「苦」と「諦める」
ブッダの教えを学んでいて、「苦」は最初に学ぶ事ですが、何が「苦」なのかを明らかに知るのはそう簡単ではありません。
確かに普通は歯が痛いとか、お腹が痛いとか、欲しいものが手に入らない、好きな人と別れる、そう言った事は簡単に「苦」だと納得できます。
しかしブッダの教えを良く見ると、「変化するものは全て苦」とあります。更に良く見ると、楽しいことや嬉しいこと、好きなものに触れること、好きな人と一緒にいることまで全て苦だと言うのです。
これはブッダの教えを学び始めてすぐの人には到底理解できない事だと思います。
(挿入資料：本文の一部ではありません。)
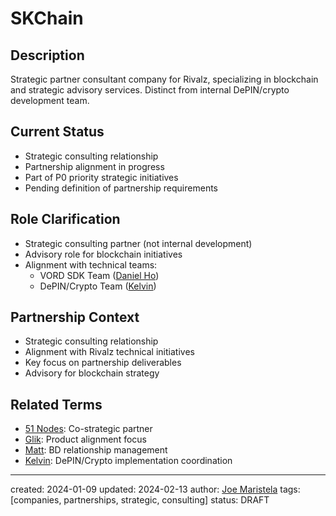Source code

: # SKChain

## Description
Strategic partner consultant company for Rivalz, specializing in blockchain and strategic advisory services. Distinct from internal DePIN/crypto development team.

## Current Status
- Strategic consulting relationship
- Partnership alignment in progress
- Part of P0 priority strategic initiatives
- Pending definition of partnership requirements

## Role Clarification
- Strategic consulting partner (not internal development)
- Advisory role for blockchain initiatives
- Alignment with technical teams:
  - VORD SDK Team ([Daniel Ho](/NAMES_AND_TERMS/people/daniel-ho.md))
  - DePIN/Crypto Team ([Kelvin](/NAMES_AND_TERMS/people/kelvin.md))

## Partnership Context
- Strategic consulting relationship
- Alignment with Rivalz technical initiatives
- Key focus on partnership deliverables
- Advisory for blockchain strategy

## Related Terms
- [51 Nodes](/NAMES_AND_TERMS/companies/51-nodes.md): Co-strategic partner
- [Glik](/NAMES_AND_TERMS/products/glik.md): Product alignment focus
- [Matt](/NAMES_AND_TERMS/people/matt.md): BD relationship management
- [Kelvin](/NAMES_AND_TERMS/people/kelvin.md): DePIN/Crypto implementation coordination

---
created: 2024-01-09
updated: 2024-02-13
author: [Joe Maristela](/NAMES_AND_TERMS/people/joe-maristela.md)
tags: [companies, partnerships, strategic, consulting]
status: DRAFT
私もそうでした。
仮に理屈でそうだと思えても、実際には好ましいものに触れたいですし、見たいもの、聞きたいもの、良い香り、美味しいもの、心地好い接触(代表は性的な事)、心地好い妄想(楽しいことを思い出す等)からそう簡単には抜けられないのです。
「諦める」と言う言葉がありますが、普通の意味としては何かが叶わなくても、望ましい事態でなくても受け入れる、それ以上事態の変化を望まない、と言う事になると思います。 しかし、明らか+~める(~にする)と言う変化を見れば、「諦める」のは「明らかめる」、つまり「明らかにする」と言う意味に解釈することもできます。
つまり「明らかに知る」事を「諦める」と解釈すると、諦めるのは単に放棄すると言うだけでなく、「全て知る」「知り尽くす」と言う意味になります。つまり「苦諦」は「苦を諦める」、「苦を明らかに知る」「苦を知り尽くす」と言う意味と解釈できます。
実際、無情のものは必ず変化するので、一瞬誰かの思い通りになっても必ず失われます。人間は永遠に自分の思い通りの状態が続いて欲しいと願うので、楽しい、好ましい状態も必ず変化して失われます。
恋人や友人と楽しい時間を過ごしていると、あっと言う間に終わりの時間、別れの時が来たと言う経験は誰にでもあることでしょう。ブッダはこの様に必ず変化して失われるものを「自分のものだ」と強く思えば思うほど失われる苦しみが大きくなることを説明したのです。
そうは言っても理屈を言われてすぐ納得出来るなら苦労はありません。実際には「苦を明らかに知る」事は容易ではないと思います。